The Vatican insists that there is no link between celibacy and the various sex scandals (link to article). Their brilliant defense includes lines like "research has shown that priests guilty of abuse had long before stopped observing celibacy." You think? Those guilty of abuse are not observantly celibate? Stay tuned for arguments about how those who are intoxicated have long before stopped observing tea-totaling.
A second article is titled, "Finland's Catholic Priests to Remain Celibate" (link to article). This article points out the apparently spotless record of Finnish Roman Catholic priests. Assuming it is true, that's wonderful news. My point in identifying the article, however, was to provide an example of the quasi-doctrinal nature of celibacy.

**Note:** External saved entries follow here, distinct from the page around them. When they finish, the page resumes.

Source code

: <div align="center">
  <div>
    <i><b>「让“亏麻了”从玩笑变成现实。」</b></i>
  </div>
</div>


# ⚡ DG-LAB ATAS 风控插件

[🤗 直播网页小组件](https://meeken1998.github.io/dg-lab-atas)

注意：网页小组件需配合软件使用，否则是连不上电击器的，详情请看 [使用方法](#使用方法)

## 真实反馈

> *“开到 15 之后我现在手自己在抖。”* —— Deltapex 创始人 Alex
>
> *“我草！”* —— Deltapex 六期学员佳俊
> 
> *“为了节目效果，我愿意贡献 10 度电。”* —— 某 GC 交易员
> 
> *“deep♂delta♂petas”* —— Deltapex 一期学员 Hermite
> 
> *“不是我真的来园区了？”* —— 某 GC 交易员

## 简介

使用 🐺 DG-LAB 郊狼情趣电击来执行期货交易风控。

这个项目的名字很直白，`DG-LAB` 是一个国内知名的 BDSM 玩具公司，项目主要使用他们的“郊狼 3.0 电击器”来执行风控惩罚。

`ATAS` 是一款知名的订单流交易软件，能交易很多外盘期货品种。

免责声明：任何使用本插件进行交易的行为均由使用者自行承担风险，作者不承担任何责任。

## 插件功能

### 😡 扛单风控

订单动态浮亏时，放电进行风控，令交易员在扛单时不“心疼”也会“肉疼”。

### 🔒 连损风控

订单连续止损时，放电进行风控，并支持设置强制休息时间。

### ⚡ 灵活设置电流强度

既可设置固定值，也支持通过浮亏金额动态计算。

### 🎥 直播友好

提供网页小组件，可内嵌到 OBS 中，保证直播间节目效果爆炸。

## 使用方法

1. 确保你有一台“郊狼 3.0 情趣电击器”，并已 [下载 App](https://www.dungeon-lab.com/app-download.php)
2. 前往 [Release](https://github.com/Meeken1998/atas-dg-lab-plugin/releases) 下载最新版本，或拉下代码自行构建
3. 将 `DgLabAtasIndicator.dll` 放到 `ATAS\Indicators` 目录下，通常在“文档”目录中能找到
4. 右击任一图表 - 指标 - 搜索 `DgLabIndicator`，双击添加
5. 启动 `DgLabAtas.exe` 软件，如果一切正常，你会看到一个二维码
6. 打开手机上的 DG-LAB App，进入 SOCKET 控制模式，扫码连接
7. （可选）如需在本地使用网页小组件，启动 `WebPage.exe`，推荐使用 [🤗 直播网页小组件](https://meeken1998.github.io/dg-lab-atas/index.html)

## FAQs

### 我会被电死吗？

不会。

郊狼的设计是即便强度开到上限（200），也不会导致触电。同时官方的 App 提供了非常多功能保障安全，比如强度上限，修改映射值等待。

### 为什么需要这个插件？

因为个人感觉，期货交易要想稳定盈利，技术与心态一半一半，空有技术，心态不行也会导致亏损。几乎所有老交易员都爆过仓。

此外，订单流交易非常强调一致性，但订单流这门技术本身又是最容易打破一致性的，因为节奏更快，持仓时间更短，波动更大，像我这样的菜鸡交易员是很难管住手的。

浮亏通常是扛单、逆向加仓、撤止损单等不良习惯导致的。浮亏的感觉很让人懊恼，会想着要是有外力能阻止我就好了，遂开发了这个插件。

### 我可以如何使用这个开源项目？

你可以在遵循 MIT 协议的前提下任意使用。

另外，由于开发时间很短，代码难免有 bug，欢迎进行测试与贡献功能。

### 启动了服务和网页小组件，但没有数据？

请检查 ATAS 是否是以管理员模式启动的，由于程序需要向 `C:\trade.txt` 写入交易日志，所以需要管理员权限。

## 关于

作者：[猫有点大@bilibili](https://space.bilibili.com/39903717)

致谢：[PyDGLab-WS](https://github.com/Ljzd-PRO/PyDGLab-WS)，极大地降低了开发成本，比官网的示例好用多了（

We all know that Rome, and especially Rome's contemporary apologists in English-speaking countries, are quick to point out that priestly celibacy is a "discipline" rather than a "doctrine." However, notice that the arguments for priestly celibacy are often phrased in doctrinal or quasi-doctrinal ways. "A priest should give all his strength to the church. The congregation is the priest’s wife," is the argument that Roman Catholic bishop of Helsinki, Finland, Teemo Sippo used - and he is not alone in raising this kind of argument. However, that kind of argument does directly conflict with the guidelines for elders set forth in Scripture, in which it is taken for granted that the elders will be married men who have children. Scripture is also quite explicit that an elder must be the husband of one wife. Thus, if a congregation were also a wife, it would mean that elders who are married to a real flesh and blood woman could not serve.
That is not to say that being single may have prudential value in the ministry, particularly in missions. Nevertheless, clerical celibacy is not a Scriptural requirement but rather a tradition of men whereby the Roman Catholic church has made void Scripture.